Bem, já tinha visto no cinema, e uma vez depois, mas foi antes de ficar doente. Foi bem diferente vê-lo agora. O filme mostra dois pacientes de câncer em estado terminal; um playboy milionário e um culto, educado e inteligente mecânico. Juntos resolvem fazer uma lista de últimos desejos e pô-la em prática. O filme tem momentos hilários, como quando o playboy descobre a origem de sua bebida preferida, e momentos extremamente singelos como quando ele consegue um beijo da garota mais linda do mundo. Muito bom, merece ser visto.
Mas por que estou falando disso. Existe no subconsciente popular uma lista de famosos que não vão durar muito tempo.

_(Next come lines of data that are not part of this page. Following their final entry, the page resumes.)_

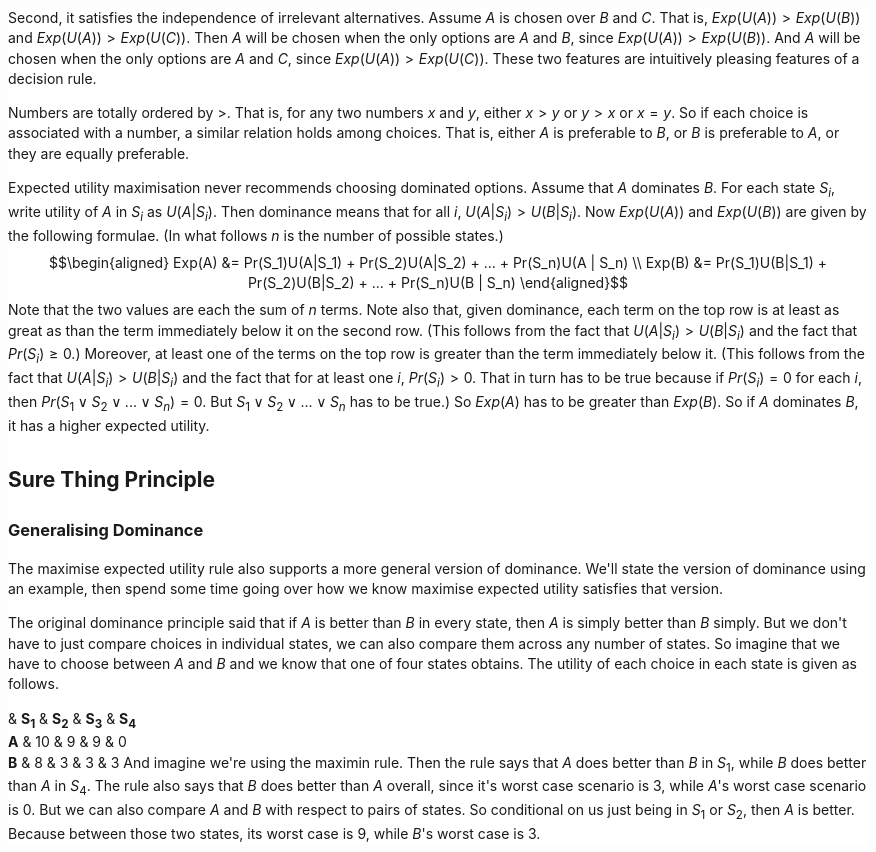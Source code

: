 Second, it satisfies the independence of irrelevant alternatives. Assume
$A$ is chosen over $B$ and $C$. That is, $Exp(U(A)) > Exp(U(B))$ and
$Exp(U(A)) > Exp(U(C))$. Then $A$ will be chosen when the only options
are $A$ and $B$, since $Exp(U(A)) > Exp(U(B))$. And $A$ will be chosen
when the only options are $A$ and $C$, since $Exp(U(A)) > Exp(U(C))$.
These two features are intuitively pleasing features of a decision rule.

Numbers are totally ordered by $>$. That is, for any two numbers $x$ and
$y$, either $x > y$ or $y > x$ or $x = y$. So if each choice is
associated with a number, a similar relation holds among choices. That
is, either $A$ is preferable to $B$, or $B$ is preferable to $A$, or
they are equally preferable.

Expected utility maximisation never recommends choosing dominated
options. Assume that $A$ dominates $B$. For each state $S_i$, write
utility of $A$ in $S_i$ as $U(A | S_i)$. Then dominance means that for
all $i$, $U(A | S_i) > U(B | S_i)$. Now $Exp(U(A))$ and $Exp(U(B))$ are
given by the following formulae. (In what follows $n$ is the number of
possible states.) $$\begin{aligned}
Exp(A) &= Pr(S_1)U(A|S_1) + Pr(S_2)U(A|S_2) + ... + Pr(S_n)U(A | S_n) \\
Exp(B) &= Pr(S_1)U(B|S_1) + Pr(S_2)U(B|S_2) + ... + Pr(S_n)U(B | S_n)
\end{aligned}$$ Note that the two values are each the sum of $n$ terms.
Note also that, given dominance, each term on the top row is at least as
great as than the term immediately below it on the second row. (This
follows from the fact that $U(A | S_i) > U(B | S_i)$ and the fact that
$Pr(S_i) \geq 0$.) Moreover, at least one of the terms on the top row is
greater than the term immediately below it. (This follows from the fact
that $U(A | S_i) > U(B | S_i)$ and the fact that for at least one $i$,
$Pr(S_i) > 0$. That in turn has to be true because if $Pr(S_i) = 0$ for
each $i$, then $Pr(S_1 \vee S_2 \vee ... \vee S_n) = 0$. But
$S_1 \vee S_2 \vee ... \vee S_n$ has to be true.) So $Exp(A)$ has to be
greater than $Exp(B)$. So if $A$ dominates $B$, it has a higher expected
utility.

## Sure Thing Principle

### Generalising Dominance

The maximise expected utility rule also supports a more general version
of dominance. We'll state the version of dominance using an example,
then spend some time going over how we know maximise expected utility
satisfies that version.

The original dominance principle said that if $A$ is better than $B$ in
every state, then $A$ is simply better than $B$ simply. But we don't
have to just compare choices in individual states, we can also compare
them across any number of states. So imagine that we have to choose
between $A$ and $B$ and we know that one of four states obtains. The
utility of each choice in each state is given as follows.

& $\bm{S_1}$ & $\bm{S_2}$ & $\bm{S_3}$ & $\bm{S_4}$\
$\bm{A}$ & 10 & 9 & 9 & 0\
$\bm{B}$ & 8 & 3 & 3 & 3 And imagine we're using the maximin rule. Then
the rule says that $A$ does better than $B$ in $S_1$, while $B$ does
better than $A$ in $S_4$. The rule also says that $B$ does better than
$A$ overall, since it's worst case scenario is 3, while $A$'s worst case
scenario is 0. But we can also compare $A$ and $B$ with respect to pairs
of states. So conditional on us just being in $S_1$ or $S_2$, then $A$
is better. Because between those two states, its worst case is 9, while
$B$'s worst case is 3.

Basta dizer que está com câncer e começam a correr os boatos. E como boatos, longe da realidade. Lembro de ter ouvido, por exemplo, que o Gianecchini não sobreviveria. Está aí firme e forte. Tem sempre alguém famoso e o que há de verdade é que apesar dos boatos, ninguém sabe nada. No tempo em que Edson Celulari está em tratamento, Luis Melodia e Marcelo Resende descobriram a doença e se foram rapidamente, em mais um exemplo. E sabe por quê? Não é porque uma pessoa foi diagnosticada com esta doença, que ela deve, automaticamente, ser considerada como a próxima da vez a ir desta para melhor. Isso não existe. Recentemente fiquei muito chocado com a perda um amigo. Menos de 40, forte, sem problemas de saúde, esposa, um filho da idade da minha. Teve uma crise de asma, foi pro hospital e não voltou mais. Um conhecido do meu irmão, funcionário de uma grande multinacional, com um comércio bem sucedido aqui na cidade, onde trabalhava toda a família, teve um AVC enquanto trabalhava e se foi; em torno de 54 anos na época. Isso para dar exemplos pessoais. Temos inúmeros exemplos de esportes de alto risco em que atletas arriscam suas vidas e acabam morrendo por acidentes fora do meio esportivo.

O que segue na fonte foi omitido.